#### Problem to work on
When you copy the data that follows, reproduce every word exactly and leave out the images.

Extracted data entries

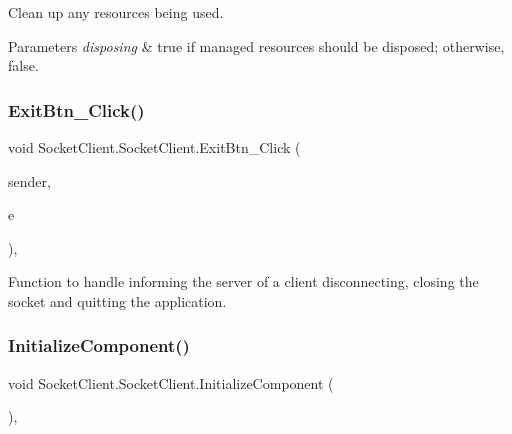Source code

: Clean up any resources being used. 


\begin{DoxyParams}{Parameters}
{\em disposing} & true if managed resources should be disposed; otherwise, false.\\
\hline
\end{DoxyParams}
\mbox{\label{class_socket_client_1_1_socket_client_aa1542d2df54e6322e37d87724ff01391}} 
\subsubsection{\texorpdfstring{Exit\+Btn\+\_\+\+Click()}{ExitBtn\_Click()}}
{\footnotesize\ttfamily void Socket\+Client.\+Socket\+Client.\+Exit\+Btn\+\_\+\+Click (\begin{DoxyParamCaption}\item[{object}]{sender,  }\item[{Event\+Args}]{e }\end{DoxyParamCaption})\hspace{0.3cm}{\ttfamily [inline]}, {\ttfamily [private]}}

Function to handle informing the server of a client disconnecting, closing the socket and quitting the application. \mbox{\label{class_socket_client_1_1_socket_client_ae31dc82e1b1d076129b128b42886be56}} 
\subsubsection{\texorpdfstring{Initialize\+Component()}{InitializeComponent()}}
{\footnotesize\ttfamily void Socket\+Client.\+Socket\+Client.\+Initialize\+Component (\begin{DoxyParamCaption}{ }\end{DoxyParamCaption})\hspace{0.3cm}{\ttfamily [inline]}, {\ttfamily [private]}}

#### Output of the exercise
Source code

: Clean up any resources being used. 


\begin{DoxyParams}{Parameters}
{\em disposing} & true if managed resources should be disposed; otherwise, false.\\
\hline
\end{DoxyParams}
\mbox{\label{class_socket_client_1_1_socket_client_aa1542d2df54e6322e37d87724ff01391}} 
\subsubsection{\texorpdfstring{Exit\+Btn\+\_\+\+Click()}{ExitBtn\_Click()}}
{\footnotesize\ttfamily void Socket\+Client.\+Socket\+Client.\+Exit\+Btn\+\_\+\+Click (\begin{DoxyParamCaption}\item[{object}]{sender,  }\item[{Event\+Args}]{e }\end{DoxyParamCaption})\hspace{0.3cm}{\ttfamily [inline]}, {\ttfamily [private]}}

Function to handle informing the server of a client disconnecting, closing the socket and quitting the application. \mbox{\label{class_socket_client_1_1_socket_client_ae31dc82e1b1d076129b128b42886be56}} 
\subsubsection{\texorpdfstring{Initialize\+Component()}{InitializeComponent()}}
{\footnotesize\ttfamily void Socket\+Client.\+Socket\+Client.\+Initialize\+Component (\begin{DoxyParamCaption}{ }\end{DoxyParamCaption})\hspace{0.3cm}{\ttfamily [inline]}, {\ttfamily [private]}}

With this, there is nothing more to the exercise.